Understanding the Treaty of Waitangi 101

Hinemoa Elder: We should all be familiar with the Treaty of Waitangi, here’s a 101

Much has been made of knowledge of the articles of Te Tiriti o Waitangi. How many of us can recite the preamble and all the articles of Te Tiriti o Waitangi? I’m thinking not many, if any. How many can recall these in Te Reo Māori, and English, and talk about the differences in interpretation and the inherent cultural clashes?

To manifest a rigorous and mature capacity for fostering a strong, healthy, national identity we need to fully embrace these foundational aspects of our history. The critical thing for me is that, yes it is necessary – but not sufficient – to know the wording of each part of our Treaty.

I don’t think it is necessary to be able to recite the Treaty word for word, but understanding it better is worthwhile.

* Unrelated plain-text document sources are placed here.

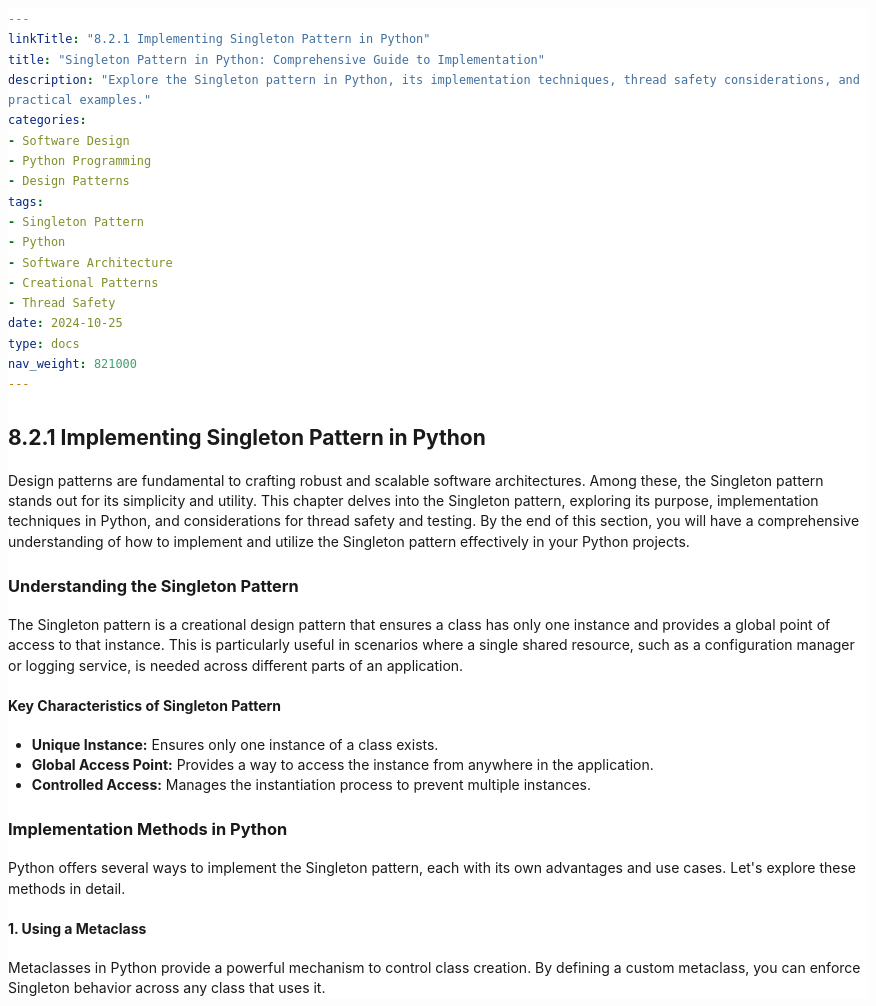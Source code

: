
 ```yaml
---
linkTitle: "8.2.1 Implementing Singleton Pattern in Python"
title: "Singleton Pattern in Python: Comprehensive Guide to Implementation"
description: "Explore the Singleton pattern in Python, its implementation techniques, thread safety considerations, and practical examples."
categories:
- Software Design
- Python Programming
- Design Patterns
tags:
- Singleton Pattern
- Python
- Software Architecture
- Creational Patterns
- Thread Safety
date: 2024-10-25
type: docs
nav_weight: 821000
---
```


## 8.2.1 Implementing Singleton Pattern in Python

Design patterns are fundamental to crafting robust and scalable software architectures. Among these, the Singleton pattern stands out for its simplicity and utility. This chapter delves into the Singleton pattern, exploring its purpose, implementation techniques in Python, and considerations for thread safety and testing. By the end of this section, you will have a comprehensive understanding of how to implement and utilize the Singleton pattern effectively in your Python projects.

### Understanding the Singleton Pattern

The Singleton pattern is a creational design pattern that ensures a class has only one instance and provides a global point of access to that instance. This is particularly useful in scenarios where a single shared resource, such as a configuration manager or logging service, is needed across different parts of an application.

#### Key Characteristics of Singleton Pattern

- **Unique Instance:** Ensures only one instance of a class exists.
- **Global Access Point:** Provides a way to access the instance from anywhere in the application.
- **Controlled Access:** Manages the instantiation process to prevent multiple instances.

### Implementation Methods in Python

Python offers several ways to implement the Singleton pattern, each with its own advantages and use cases. Let's explore these methods in detail.

#### 1. Using a Metaclass

Metaclasses in Python provide a powerful mechanism to control class creation. By defining a custom metaclass, you can enforce Singleton behavior across any class that uses it.

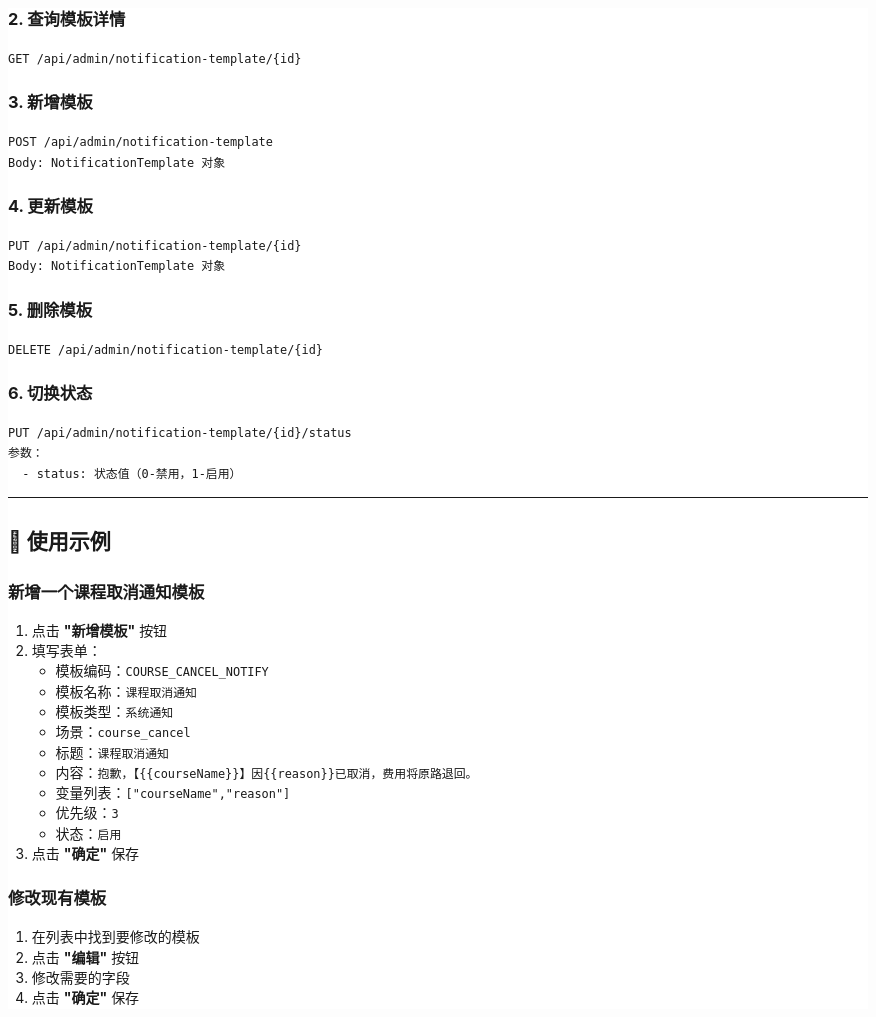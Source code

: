 ### 2. 查询模板详情
```
GET /api/admin/notification-template/{id}
```

### 3. 新增模板
```
POST /api/admin/notification-template
Body: NotificationTemplate 对象
```

### 4. 更新模板
```
PUT /api/admin/notification-template/{id}
Body: NotificationTemplate 对象
```

### 5. 删除模板
```
DELETE /api/admin/notification-template/{id}
```

### 6. 切换状态
```
PUT /api/admin/notification-template/{id}/status
参数：
  - status: 状态值（0-禁用，1-启用）
```

---

## 🔧 使用示例

### 新增一个课程取消通知模板

1. 点击 **"新增模板"** 按钮
2. 填写表单：
   - 模板编码：`COURSE_CANCEL_NOTIFY`
   - 模板名称：`课程取消通知`
   - 模板类型：`系统通知`
   - 场景：`course_cancel`
   - 标题：`课程取消通知`
   - 内容：`抱歉，【{{courseName}}】因{{reason}}已取消，费用将原路退回。`
   - 变量列表：`["courseName","reason"]`
   - 优先级：`3`
   - 状态：`启用`
3. 点击 **"确定"** 保存

### 修改现有模板

1. 在列表中找到要修改的模板
2. 点击 **"编辑"** 按钮
3. 修改需要的字段
4. 点击 **"确定"** 保存
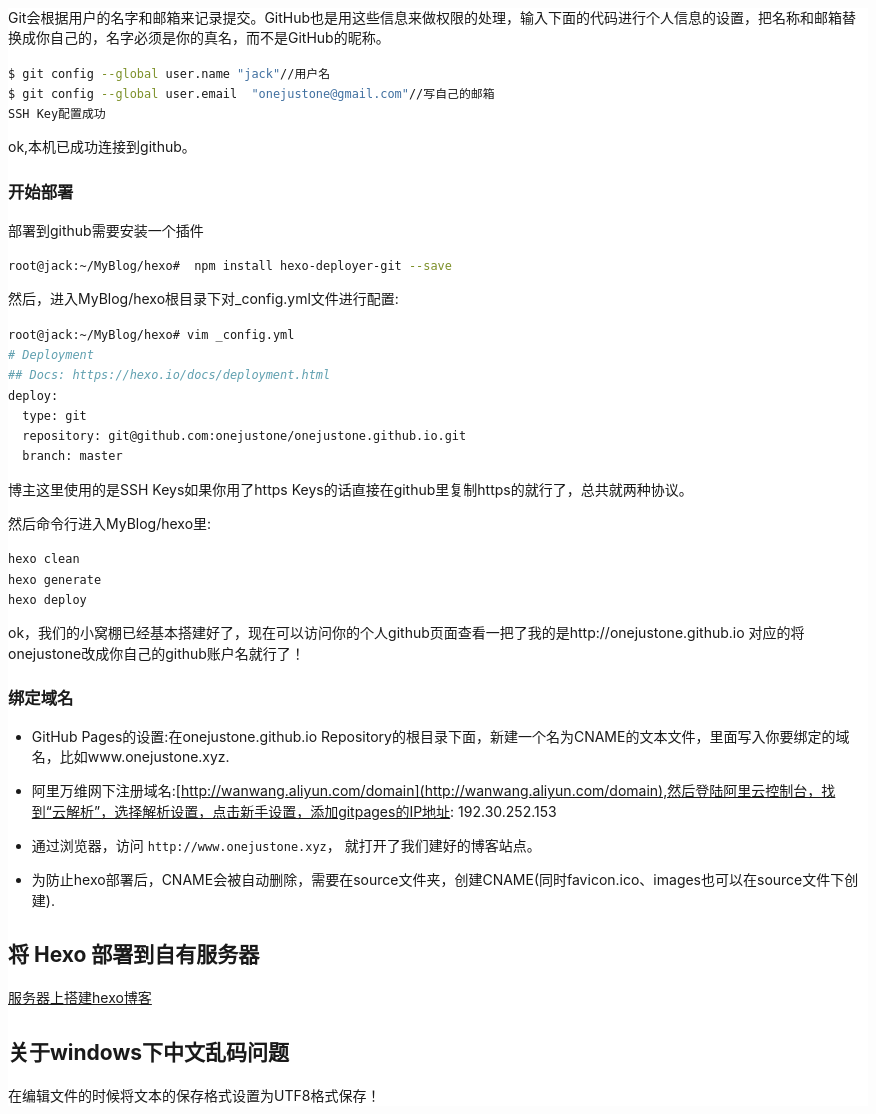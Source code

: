 Git会根据用户的名字和邮箱来记录提交。GitHub也是用这些信息来做权限的处理，输入下面的代码进行个人信息的设置，把名称和邮箱替换成你自己的，名字必须是你的真名，而不是GitHub的昵称。

```bash
$ git config --global user.name "jack"//用户名
$ git config --global user.email  "onejustone@gmail.com"//写自己的邮箱
SSH Key配置成功
```

ok,本机已成功连接到github。

### 开始部署

部署到github需要安装一个插件

```bash
root@jack:~/MyBlog/hexo#  npm install hexo-deployer-git --save
```

然后，进入MyBlog/hexo根目录下对_config.yml文件进行配置:

```bash
root@jack:~/MyBlog/hexo# vim _config.yml
# Deployment
## Docs: https://hexo.io/docs/deployment.html
deploy:
  type: git
  repository: git@github.com:onejustone/onejustone.github.io.git
  branch: master
```

博主这里使用的是SSH Keys如果你用了https Keys的话直接在github里复制https的就行了，总共就两种协议。

然后命令行进入MyBlog/hexo里:

```bash
hexo clean
hexo generate
hexo deploy
```

ok，我们的小窝棚已经基本搭建好了，现在可以访问你的个人github页面查看一把了我的是http://onejustone.github.io 对应的将onejustone改成你自己的github账户名就行了！

### 绑定域名

* GitHub Pages的设置:在onejustone.github.io Repository的根目录下面，新建一个名为CNAME的文本文件，里面写入你要绑定的域名，比如www.onejustone.xyz.

* 阿里万维网下注册域名:[http://wanwang.aliyun.com/domain](http://wanwang.aliyun.com/domain),然后登陆阿里云控制台，找到“云解析”，选择解析设置，点击新手设置，添加gitpages的IP地址: 192.30.252.153

* 通过浏览器，访问 `http://www.onejustone.xyz`， 就打开了我们建好的博客站点。

* 为防止hexo部署后，CNAME会被自动删除，需要在source文件夹，创建CNAME(同时favicon.ico、images也可以在source文件下创建).

## 将 Hexo 部署到自有服务器

[服务器上搭建hexo博客](https://segmentfault.com/a/1190000009363890)

## 关于windows下中文乱码问题

在编辑文件的时候将文本的保存格式设置为UTF8格式保存！

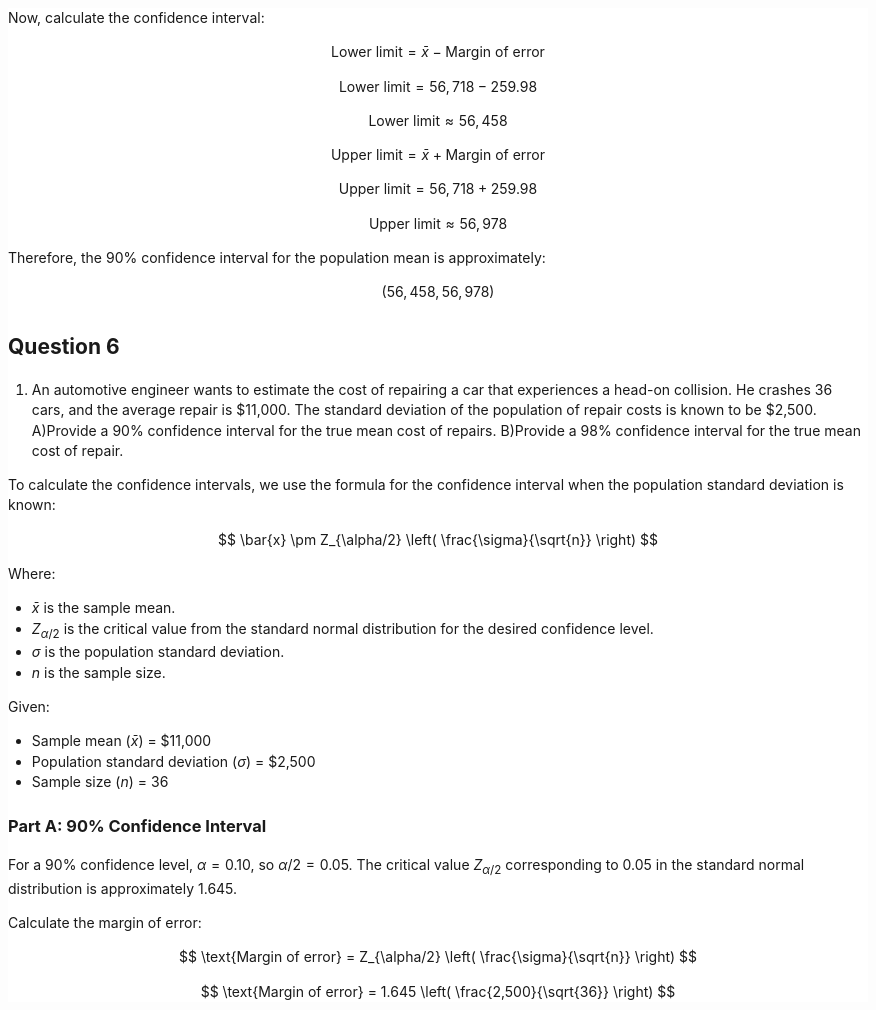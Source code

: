 Now, calculate the confidence interval:

$$ \text{Lower limit} = \bar{x} - \text{Margin of error} $$

$$ \text{Lower limit} = 56,718 - 259.98 $$

$$ \text{Lower limit} \approx 56,458 $$

$$ \text{Upper limit} = \bar{x} + \text{Margin of error} $$

$$ \text{Upper limit} = 56,718 + 259.98 $$

$$ \text{Upper limit} \approx 56,978 $$

Therefore, the 90% confidence interval for the population mean is
approximately:

$$ (56,458, 56,978) $$

## Question 6

1.  An automotive engineer wants to estimate the cost of repairing a car
    that experiences a head-on collision. He crashes 36 cars, and the
    average repair is \$11,000. The standard deviation of the population
    of repair costs is known to be \$2,500. A)Provide a 90% confidence
    interval for the true mean cost of repairs. B)Provide a 98%
    confidence interval for the true mean cost of repair.

To calculate the confidence intervals, we use the formula for the
confidence interval when the population standard deviation is known:

$$ \bar{x} \pm Z_{\alpha/2} \left( \frac{\sigma}{\sqrt{n}} \right) $$

Where:

- $\bar{x}$ is the sample mean.
- $Z_{\alpha/2}$ is the critical value from the standard normal
  distribution for the desired confidence level.
- $\sigma$ is the population standard deviation.
- $n$ is the sample size.

Given:

- Sample mean ($\bar{x}$) = \$11,000
- Population standard deviation ($\sigma$) = \$2,500
- Sample size ($n$) = 36

### Part A: 90% Confidence Interval

For a 90% confidence level, $\alpha = 0.10$, so $\alpha/2 = 0.05$. The
critical value $Z_{\alpha/2}$ corresponding to 0.05 in the standard
normal distribution is approximately 1.645.

Calculate the margin of error:

$$ \text{Margin of error} = Z_{\alpha/2} \left( \frac{\sigma}{\sqrt{n}} \right) $$

$$ \text{Margin of error} = 1.645 \left( \frac{2,500}{\sqrt{36}} \right) $$

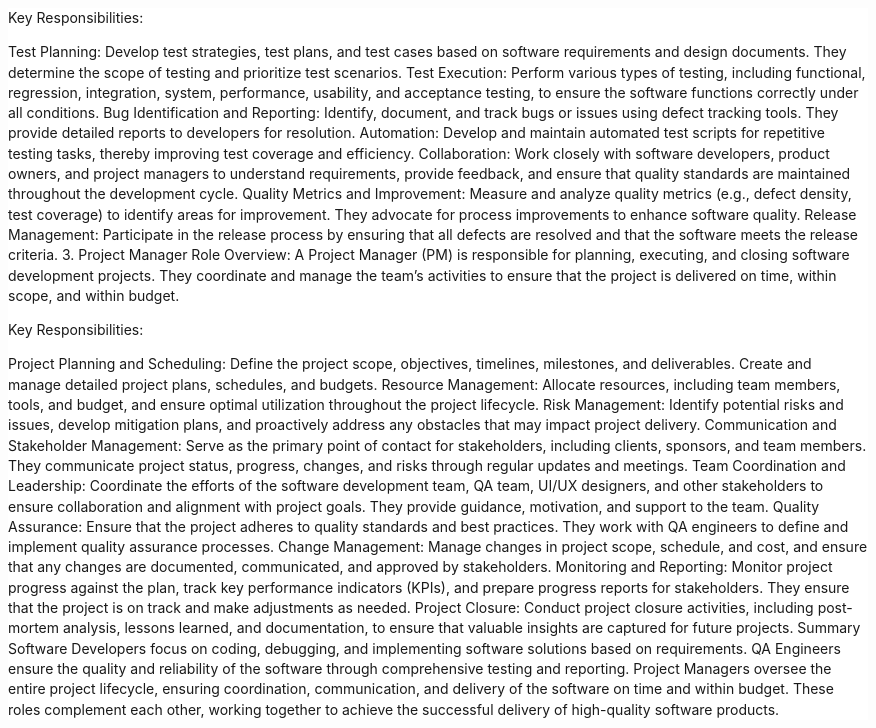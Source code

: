 Key Responsibilities:

Test Planning: Develop test strategies, test plans, and test cases based on software requirements and design documents. They determine the scope of testing and prioritize test scenarios.
Test Execution: Perform various types of testing, including functional, regression, integration, system, performance, usability, and acceptance testing, to ensure the software functions correctly under all conditions.
Bug Identification and Reporting: Identify, document, and track bugs or issues using defect tracking tools. They provide detailed reports to developers for resolution.
Automation: Develop and maintain automated test scripts for repetitive testing tasks, thereby improving test coverage and efficiency.
Collaboration: Work closely with software developers, product owners, and project managers to understand requirements, provide feedback, and ensure that quality standards are maintained throughout the development cycle.
Quality Metrics and Improvement: Measure and analyze quality metrics (e.g., defect density, test coverage) to identify areas for improvement. They advocate for process improvements to enhance software quality.
Release Management: Participate in the release process by ensuring that all defects are resolved and that the software meets the release criteria.
3. Project Manager
Role Overview:
A Project Manager (PM) is responsible for planning, executing, and closing software development projects. They coordinate and manage the team’s activities to ensure that the project is delivered on time, within scope, and within budget.

Key Responsibilities:

Project Planning and Scheduling: Define the project scope, objectives, timelines, milestones, and deliverables. Create and manage detailed project plans, schedules, and budgets.
Resource Management: Allocate resources, including team members, tools, and budget, and ensure optimal utilization throughout the project lifecycle.
Risk Management: Identify potential risks and issues, develop mitigation plans, and proactively address any obstacles that may impact project delivery.
Communication and Stakeholder Management: Serve as the primary point of contact for stakeholders, including clients, sponsors, and team members. They communicate project status, progress, changes, and risks through regular updates and meetings.
Team Coordination and Leadership: Coordinate the efforts of the software development team, QA team, UI/UX designers, and other stakeholders to ensure collaboration and alignment with project goals. They provide guidance, motivation, and support to the team.
Quality Assurance: Ensure that the project adheres to quality standards and best practices. They work with QA engineers to define and implement quality assurance processes.
Change Management: Manage changes in project scope, schedule, and cost, and ensure that any changes are documented, communicated, and approved by stakeholders.
Monitoring and Reporting: Monitor project progress against the plan, track key performance indicators (KPIs), and prepare progress reports for stakeholders. They ensure that the project is on track and make adjustments as needed.
Project Closure: Conduct project closure activities, including post-mortem analysis, lessons learned, and documentation, to ensure that valuable insights are captured for future projects.
Summary
Software Developers focus on coding, debugging, and implementing software solutions based on requirements.
QA Engineers ensure the quality and reliability of the software through comprehensive testing and reporting.
Project Managers oversee the entire project lifecycle, ensuring coordination, communication, and delivery of the software on time and within budget.
These roles complement each other, working together to achieve the successful delivery of high-quality software products.

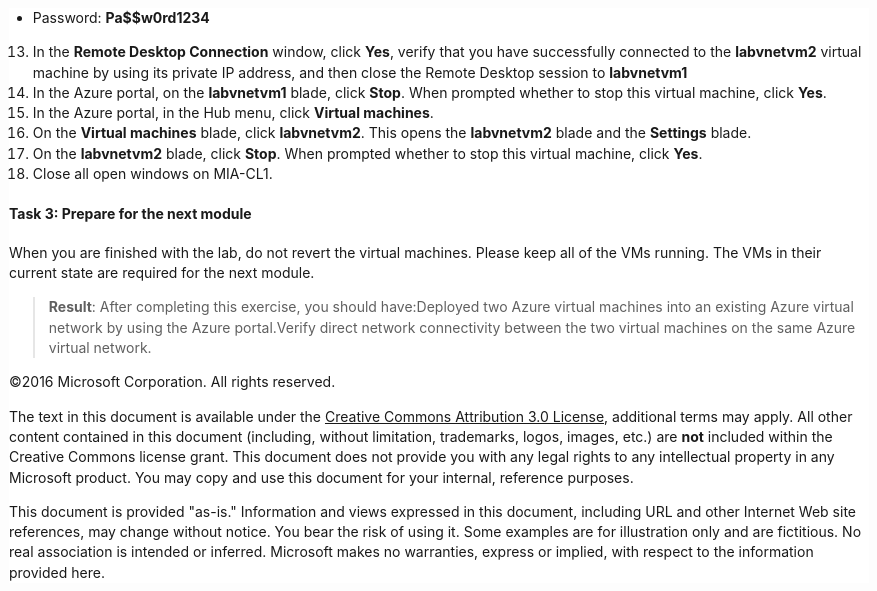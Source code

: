   -   Password:  **Pa$$w0rd1234**

13.   In the  **Remote Desktop Connection** window, click **Yes**, verify that you have successfully connected to the  **labvnetvm2** virtual machine by using its private IP address, and then close the Remote Desktop session to **labvnetvm1**
14.   In the Azure portal, on the  **labvnetvm1** blade, click **Stop**. When prompted whether to stop this virtual machine, click  **Yes**.
15.   In the Azure portal, in the Hub menu, click  **Virtual machines**.
16.   On the  **Virtual machines** blade, click **labvnetvm2**. This opens the  **labvnetvm2** blade and the **Settings** blade.
17.   On the  **labvnetvm2** blade, click **Stop**. When prompted whether to stop this virtual machine, click  **Yes**.
18.   Close all open windows on MIA-CL1.


#### Task 3: Prepare for the next module
  
When you are finished with the lab, do not revert the virtual machines. Please keep all of the VMs running. The VMs in their current state are required for the next module.

>  **Result**: After completing this exercise, you should have:Deployed two Azure virtual machines into an existing Azure virtual network by using the Azure portal.Verify direct network connectivity between the two virtual machines on the same Azure virtual network.



©2016 Microsoft Corporation. All rights reserved.

The text in this document is available under the [Creative Commons Attribution 3.0 License](https://creativecommons.org/licenses/by/3.0/legalcode "Creative Commons Attribution 3.0 License"), additional terms may apply.  All other content contained in this document (including, without limitation, trademarks, logos, images, etc.) are **not** included within the Creative Commons license grant.  This document does not provide you with any legal rights to any intellectual property in any Microsoft product. You may copy and use this document for your internal, reference purposes.

This document is provided "as-is." Information and views expressed in this document, including URL and other Internet Web site references, may change without notice. You bear the risk of using it. Some examples are for illustration only and are fictitious. No real association is intended or inferred. Microsoft makes no warranties, express or implied, with respect to the information provided here.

Treaty of Waitangi – Preamble

English version – British intentions were to:

  • Protect Māori interests from the encroaching British settlement;
  • Provide for British settlement; and
  • Establish a government to maintain peace and order.

Māori version – the Queen’s main promises to Māori were to:

  • Provide a government while securing tribal rangatiratanga and Māori land ownership for as long as they wished to retain it.

Te Tuatahi, article one

Ko nga Rangatira o te wakaminenga me nga Rangatira katoa hoki ki hai i uru ki taua wakaminenga ka tuku rawa atu ki te Kuini o Ingarani ake tonu atu – te Kawanatanga katoa o o ratou wenua.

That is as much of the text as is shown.